Oil and gas met an estimated 73% of the UK’s energy needs in 2020, with production from the UKCS providing around 70% of this demand. Looking to the future, oil and gas will continue to have an important role in a net-zero society.
Declines in investment have generally lagged the onset of price falls by one or two years but last year was different and coupled with the relatively low level of new investment approvals in recent years, investment decline was sharper and faster (Figure 2).
There is a range of opportunities being considered for investment approval in 2021 and 2022, but they are contingent on greater market stability and continued regulatory and government support. These projects could unlock in the region of 700mn boe over their life.
OGUK expects to see a modest increase in activity in 2021, with a further potential pick up in 2022. This includes a range of exploration prospects.
Within the UK supply chain, average pre-tax (Ebitda) margins have also fallen, with EY reporting a near 40% reduction between 2014-18. Many supply-chain companies have had to undergo financial restructuring and several are due for refinancing in the coming year.
The Office for Budget Responsibility (OBR) forecasts that net production tax payments will amount to £300mn in the current financial year, adding to contributions of more than £41bn since 2010 and almost £360bn since 1970 (in real terms). A further £1.7bn are expected in net receipts through to 2026.
OGUK is aware of more than £150bn of potential further spend in company plans over the next 20 years, of which £100bn could be spent by 2030.
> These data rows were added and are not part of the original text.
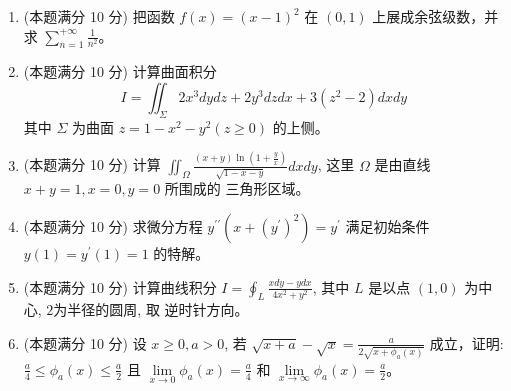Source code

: \begin{enumerate}
\item 
(本题满分 10 分)
把函数 $f(x)=(x-1)^{2}$ 在 $(0,1)$ 上展成余弦级数，并求 $\sum\limits_{n=1}^{+\infty} \frac{1}{n^{2}}$。




\item 
(本题满分 10 分)
计算曲面积分
\[
I=\iint_{\Sigma} 2 x^{3} d y d z+2 y^{3} d z d x+3\left(z^{2}-2\right) d x d y
\]
其中 $\Sigma$ 为曲面 $z=1-x^{2}-y^{2}(z \geqslant 0)$ 的上侧。





\item 
(本题满分 10 分)
计算 $\iint_{\Omega} \frac{(x+y) \ln \left(1+\frac{y}{x}\right)}{\sqrt{1-x-y}} d x d y$, 这里 $\Omega$ 是由直线 $x+y=1, x=0, y=0$ 所围成的 三角形区域。



\newpage
\item 
(本题满分 10 分)
求微分方程 $y^{\prime \prime}\left(x+\left(y^{\prime}\right)^{2} \right)=y^{\prime}$ 满足初始条件 $y(1)=y^{\prime}(1)=1$ 的特解。




\item 
(本题满分 10 分)
计算曲线积分 $I=\oint_{L} \frac{x d y-y d x}{4 x^{2}+y^{2}}$, 其中 $L$ 是以点 $(1,0)$ 为中心, $ 2  $为半径的圆周, 取 逆时针方向。




\item 
(本题满分 10 分)
设 $x \geqslant 0, a>0$, 若 $\sqrt{x+a}-\sqrt{x}=\frac{a}{2 \sqrt{x+\phi_{a}(x)}}$ 成立，证明: $\frac{a}{4} \leqslant \phi_{a}(x) \leqslant \frac{a}{2}$ 且 $\lim\limits _{x \rightarrow 0} \phi_{a}(x)=\frac{a}{4}$ 和 $\lim\limits _{x \rightarrow \infty} \phi_{a}(x)=\frac{a}{2}$。




\end{enumerate}
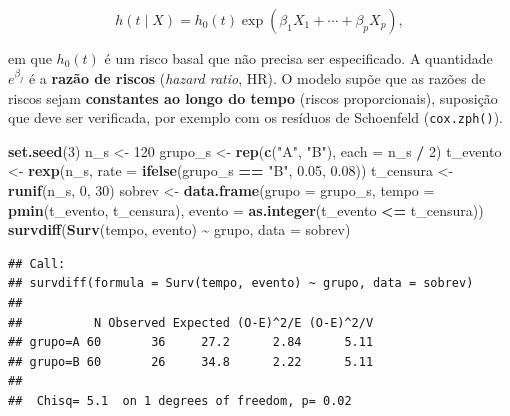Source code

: \documentclass[
]{book}
\newenvironment{Shaded}{\begin{snugshade}}{\end{snugshade}}
\newcommand{\AttributeTok}[1]{\textcolor[rgb]{0.13,0.29,0.53}{#1}}
\newcommand{\DecValTok}[1]{\textcolor[rgb]{0.00,0.00,0.81}{#1}}
\newcommand{\FloatTok}[1]{\textcolor[rgb]{0.00,0.00,0.81}{#1}}
\newcommand{\FunctionTok}[1]{\textcolor[rgb]{0.13,0.29,0.53}{\textbf{#1}}}
\newcommand{\NormalTok}[1]{#1}
\newcommand{\OtherTok}[1]{\textcolor[rgb]{0.56,0.35,0.01}{#1}}
\newcommand{\SpecialCharTok}[1]{\textcolor[rgb]{0.81,0.36,0.00}{\textbf{#1}}}
\newcommand{\StringTok}[1]{\textcolor[rgb]{0.31,0.60,0.02}{#1}}
\begin{document}
\[
h(t \mid X) = h_0(t)\exp(\beta_1 X_1 + \cdots + \beta_p X_p),
\]

em que \(h_0(t)\) é um risco basal que não precisa ser especificado. A quantidade \(e^{\beta_j}\) é a \textbf{razão de riscos} (\emph{hazard ratio}, HR). O modelo supõe que as razões de riscos sejam \textbf{constantes ao longo do tempo} (riscos proporcionais), suposição que deve ser verificada, por exemplo com os resíduos de Schoenfeld (\texttt{cox.zph()}).

\begin{Shaded}
\begin{Highlighting}[]
\FunctionTok{set.seed}\NormalTok{(}\DecValTok{3}\NormalTok{)}
\NormalTok{n\_s }\OtherTok{\textless{}{-}} \DecValTok{120}
\NormalTok{grupo\_s }\OtherTok{\textless{}{-}} \FunctionTok{rep}\NormalTok{(}\FunctionTok{c}\NormalTok{(}\StringTok{"A"}\NormalTok{, }\StringTok{"B"}\NormalTok{), }\AttributeTok{each =}\NormalTok{ n\_s }\SpecialCharTok{/} \DecValTok{2}\NormalTok{)}
\NormalTok{t\_evento }\OtherTok{\textless{}{-}} \FunctionTok{rexp}\NormalTok{(n\_s, }\AttributeTok{rate =} \FunctionTok{ifelse}\NormalTok{(grupo\_s }\SpecialCharTok{==} \StringTok{"B"}\NormalTok{, }\FloatTok{0.05}\NormalTok{, }\FloatTok{0.08}\NormalTok{))}
\NormalTok{t\_censura }\OtherTok{\textless{}{-}} \FunctionTok{runif}\NormalTok{(n\_s, }\DecValTok{0}\NormalTok{, }\DecValTok{30}\NormalTok{)}
\NormalTok{sobrev }\OtherTok{\textless{}{-}} \FunctionTok{data.frame}\NormalTok{(}\AttributeTok{grupo =}\NormalTok{ grupo\_s, }\AttributeTok{tempo =} \FunctionTok{pmin}\NormalTok{(t\_evento, t\_censura),}
                     \AttributeTok{evento =} \FunctionTok{as.integer}\NormalTok{(t\_evento }\SpecialCharTok{\textless{}=}\NormalTok{ t\_censura))}
\FunctionTok{survdiff}\NormalTok{(}\FunctionTok{Surv}\NormalTok{(tempo, evento) }\SpecialCharTok{\textasciitilde{}}\NormalTok{ grupo, }\AttributeTok{data =}\NormalTok{ sobrev)}
\end{Highlighting}
\end{Shaded}

\begin{verbatim}
## Call:
## survdiff(formula = Surv(tempo, evento) ~ grupo, data = sobrev)
## 
##          N Observed Expected (O-E)^2/E (O-E)^2/V
## grupo=A 60       36     27.2      2.84      5.11
## grupo=B 60       26     34.8      2.22      5.11
## 
##  Chisq= 5.1  on 1 degrees of freedom, p= 0.02
\end{verbatim}

\begin{Shaded}
\end{Shaded}
\end{document}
And according to consultancy GlobalData in a mid-March report, the shallow waters of the North Sea will see plenty of production projects in the UK. It said: “The upcoming projects' list has a good mix of both oil and gas developments and will help the country to continue to meet its oil and gas needs and reduce reliance on imports."
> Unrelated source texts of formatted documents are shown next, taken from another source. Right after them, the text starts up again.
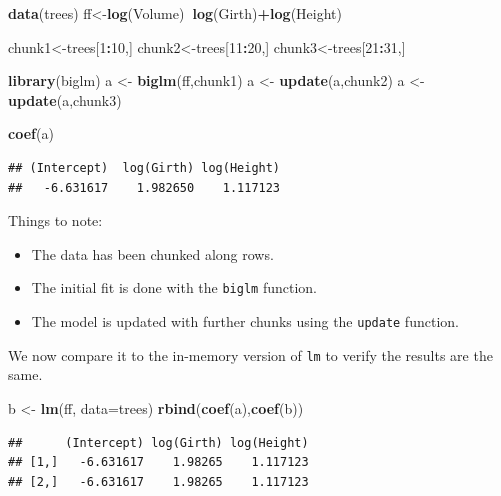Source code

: \documentclass[]{book}
\newenvironment{Shaded}{\begin{snugshade}}{\end{snugshade}}
\newcommand{\DataTypeTok}[1]{\textcolor[rgb]{0.13,0.29,0.53}{#1}}
\newcommand{\DecValTok}[1]{\textcolor[rgb]{0.00,0.00,0.81}{#1}}
\newcommand{\KeywordTok}[1]{\textcolor[rgb]{0.13,0.29,0.53}{\textbf{#1}}}
\newcommand{\NormalTok}[1]{#1}
\newcommand{\OperatorTok}[1]{\textcolor[rgb]{0.81,0.36,0.00}{\textbf{#1}}}
\newcommand{\StringTok}[1]{\textcolor[rgb]{0.31,0.60,0.02}{#1}}
\providecommand{\tightlist}{%
  \setlength{\itemsep}{0pt}\setlength{\parskip}{0pt}}
\theoremstyle{definition}
\theoremstyle{definition}
\theoremstyle{definition}
\theoremstyle{remark}
\begin{document}
\begin{Shaded}
\begin{Highlighting}[]
\KeywordTok{data}\NormalTok{(trees)}
\NormalTok{ff<-}\KeywordTok{log}\NormalTok{(Volume)}\OperatorTok{~}\KeywordTok{log}\NormalTok{(Girth)}\OperatorTok{+}\KeywordTok{log}\NormalTok{(Height)}

\NormalTok{chunk1<-trees[}\DecValTok{1}\OperatorTok{:}\DecValTok{10}\NormalTok{,]}
\NormalTok{chunk2<-trees[}\DecValTok{11}\OperatorTok{:}\DecValTok{20}\NormalTok{,]}
\NormalTok{chunk3<-trees[}\DecValTok{21}\OperatorTok{:}\DecValTok{31}\NormalTok{,]}

\KeywordTok{library}\NormalTok{(biglm)}
\NormalTok{a <-}\StringTok{ }\KeywordTok{biglm}\NormalTok{(ff,chunk1)}
\NormalTok{a <-}\StringTok{ }\KeywordTok{update}\NormalTok{(a,chunk2)}
\NormalTok{a <-}\StringTok{ }\KeywordTok{update}\NormalTok{(a,chunk3)}

\KeywordTok{coef}\NormalTok{(a)}
\end{Highlighting}
\end{Shaded}

\begin{verbatim}
## (Intercept)  log(Girth) log(Height) 
##   -6.631617    1.982650    1.117123
\end{verbatim}

Things to note:

\begin{itemize}
\tightlist
\item
  The data has been chunked along rows.
\item
  The initial fit is done with the \texttt{biglm} function.
\item
  The model is updated with further chunks using the \texttt{update} function.
\end{itemize}

We now compare it to the in-memory version of \texttt{lm} to verify the results are the same.

\begin{Shaded}
\begin{Highlighting}[]
\NormalTok{b <-}\StringTok{ }\KeywordTok{lm}\NormalTok{(ff, }\DataTypeTok{data=}\NormalTok{trees)}
\KeywordTok{rbind}\NormalTok{(}\KeywordTok{coef}\NormalTok{(a),}\KeywordTok{coef}\NormalTok{(b))}
\end{Highlighting}
\end{Shaded}

\begin{verbatim}
##      (Intercept) log(Girth) log(Height)
## [1,]   -6.631617    1.98265    1.117123
## [2,]   -6.631617    1.98265    1.117123
\end{verbatim}
\end{document}
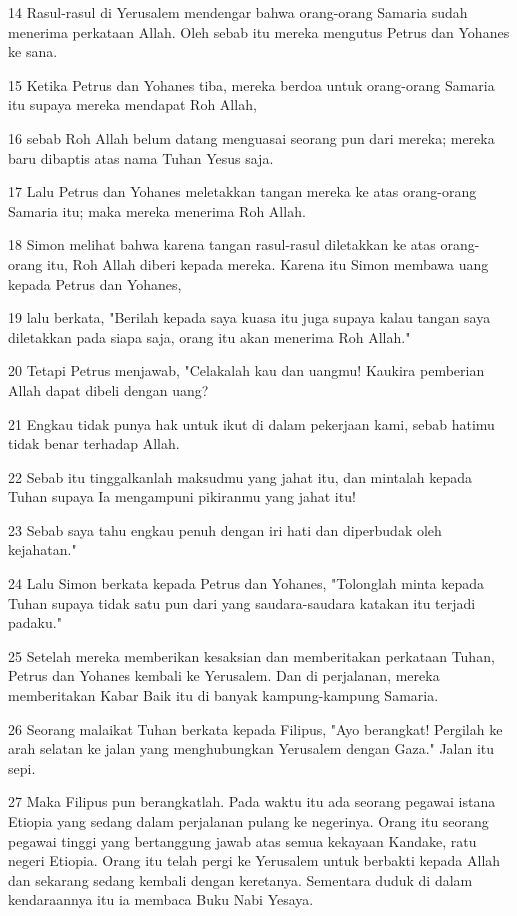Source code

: \par 14 Rasul-rasul di Yerusalem mendengar bahwa orang-orang Samaria sudah menerima perkataan Allah. Oleh sebab itu mereka mengutus Petrus dan Yohanes ke sana.
\par 15 Ketika Petrus dan Yohanes tiba, mereka berdoa untuk orang-orang Samaria itu supaya mereka mendapat Roh Allah,
\par 16 sebab Roh Allah belum datang menguasai seorang pun dari mereka; mereka baru dibaptis atas nama Tuhan Yesus saja.
\par 17 Lalu Petrus dan Yohanes meletakkan tangan mereka ke atas orang-orang Samaria itu; maka mereka menerima Roh Allah.
\par 18 Simon melihat bahwa karena tangan rasul-rasul diletakkan ke atas orang-orang itu, Roh Allah diberi kepada mereka. Karena itu Simon membawa uang kepada Petrus dan Yohanes,
\par 19 lalu berkata, "Berilah kepada saya kuasa itu juga supaya kalau tangan saya diletakkan pada siapa saja, orang itu akan menerima Roh Allah."
\par 20 Tetapi Petrus menjawab, "Celakalah kau dan uangmu! Kaukira pemberian Allah dapat dibeli dengan uang?
\par 21 Engkau tidak punya hak untuk ikut di dalam pekerjaan kami, sebab hatimu tidak benar terhadap Allah.
\par 22 Sebab itu tinggalkanlah maksudmu yang jahat itu, dan mintalah kepada Tuhan supaya Ia mengampuni pikiranmu yang jahat itu!
\par 23 Sebab saya tahu engkau penuh dengan iri hati dan diperbudak oleh kejahatan."
\par 24 Lalu Simon berkata kepada Petrus dan Yohanes, "Tolonglah minta kepada Tuhan supaya tidak satu pun dari yang saudara-saudara katakan itu terjadi padaku."
\par 25 Setelah mereka memberikan kesaksian dan memberitakan perkataan Tuhan, Petrus dan Yohanes kembali ke Yerusalem. Dan di perjalanan, mereka memberitakan Kabar Baik itu di banyak kampung-kampung Samaria.
\par 26 Seorang malaikat Tuhan berkata kepada Filipus, "Ayo berangkat! Pergilah ke arah selatan ke jalan yang menghubungkan Yerusalem dengan Gaza." Jalan itu sepi.
\par 27 Maka Filipus pun berangkatlah. Pada waktu itu ada seorang pegawai istana Etiopia yang sedang dalam perjalanan pulang ke negerinya. Orang itu seorang pegawai tinggi yang bertanggung jawab atas semua kekayaan Kandake, ratu negeri Etiopia. Orang itu telah pergi ke Yerusalem untuk berbakti kepada Allah dan sekarang sedang kembali dengan keretanya. Sementara duduk di dalam kendaraannya itu ia membaca Buku Nabi Yesaya.
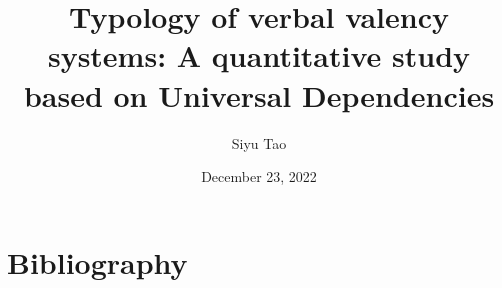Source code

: \documentclass[
    paper=a4,
    paper=portrait,
    pagesize=auto,
    fontsize=11pt,
    DIV=calc, %
    ]{scrartcl}
\begin{document}
\subject{Proposal for a Master's thesis}
\title{Typology of verbal valency systems: A quantitative study based on Universal Dependencies}
\author{Siyu Tao}
\date{December 23, 2022}

\maketitle









% 

\newpage
\section*{Bibliography}
\printbibliography[heading=none]
\end{document}

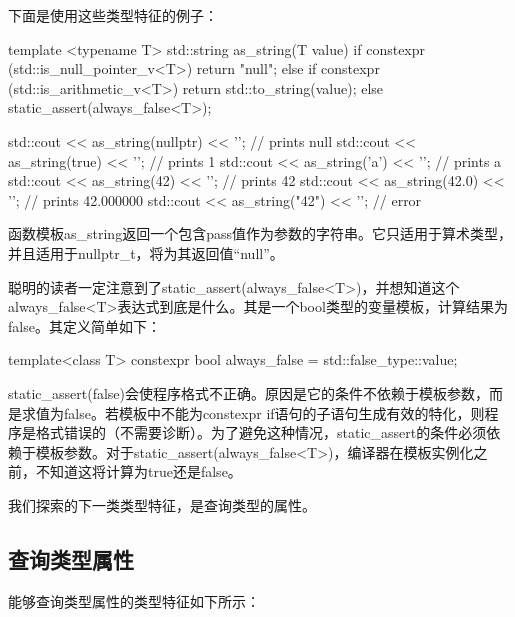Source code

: 下面是使用这些类型特征的例子：

\begin{cppcode}
template <typename T>
std::string as_string(T value)
{
	if constexpr (std::is_null_pointer_v<T>)
		return "null";
	else if constexpr (std::is_arithmetic_v<T>)
		return std::to_string(value);
	else
		static_assert(always_false<T>);
}

std::cout << as_string(nullptr) << '\n'; // prints null
std::cout << as_string(true) << '\n'; // prints 1
std::cout << as_string('a') << '\n'; // prints a
std::cout << as_string(42) << '\n'; // prints 42
std::cout << as_string(42.0) << '\n'; // prints 42.000000
std::cout << as_string("42") << '\n'; // error
\end{cppcode}

函数模板as_string返回一个包含pass值作为参数的字符串。它只适用于算术类型，并且适用于nullptr_t，将为其返回值“null”。

聪明的读者一定注意到了static_assert(always_false<T>)，并想知道这个always_false<T>表达式到底是什么。其是一个bool类型的变量模板，计算结果为false。其定义简单如下：

\begin{cppcode}
template<class T>
constexpr bool always_false = std::false_type::value;
\end{cppcode}

static_assert(false)会使程序格式不正确。原因是它的条件不依赖于模板参数，而是求值为false。若模板中不能为constexpr if语句的子语句生成有效的特化，则程序是格式错误的（不需要诊断）。为了避免这种情况，static_assert的条件必须依赖于模板参数。对于static_assert(always_false<T>)，编译器在模板实例化之前，不知道这将计算为true还是false。

我们探索的下一类类型特征，是查询类型的属性。

\subsection{查询类型属性}

能够查询类型属性的类型特征如下所示：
These include Rose Bank’s 121,000 barrels of oil equivalent/day. Proposed in deep waters of West of Shetland, the project will further enhance the UK energy security with its supply of both oil and gas. The project includes a 236-km pipeline costing $2bn. The pipeline helps to transport gas produced from the Rosebank field to the UK onshore.
Another key midstream project is the Deborah storage project with a working gas capacity of 174bn ft3 at a cost of $3bn.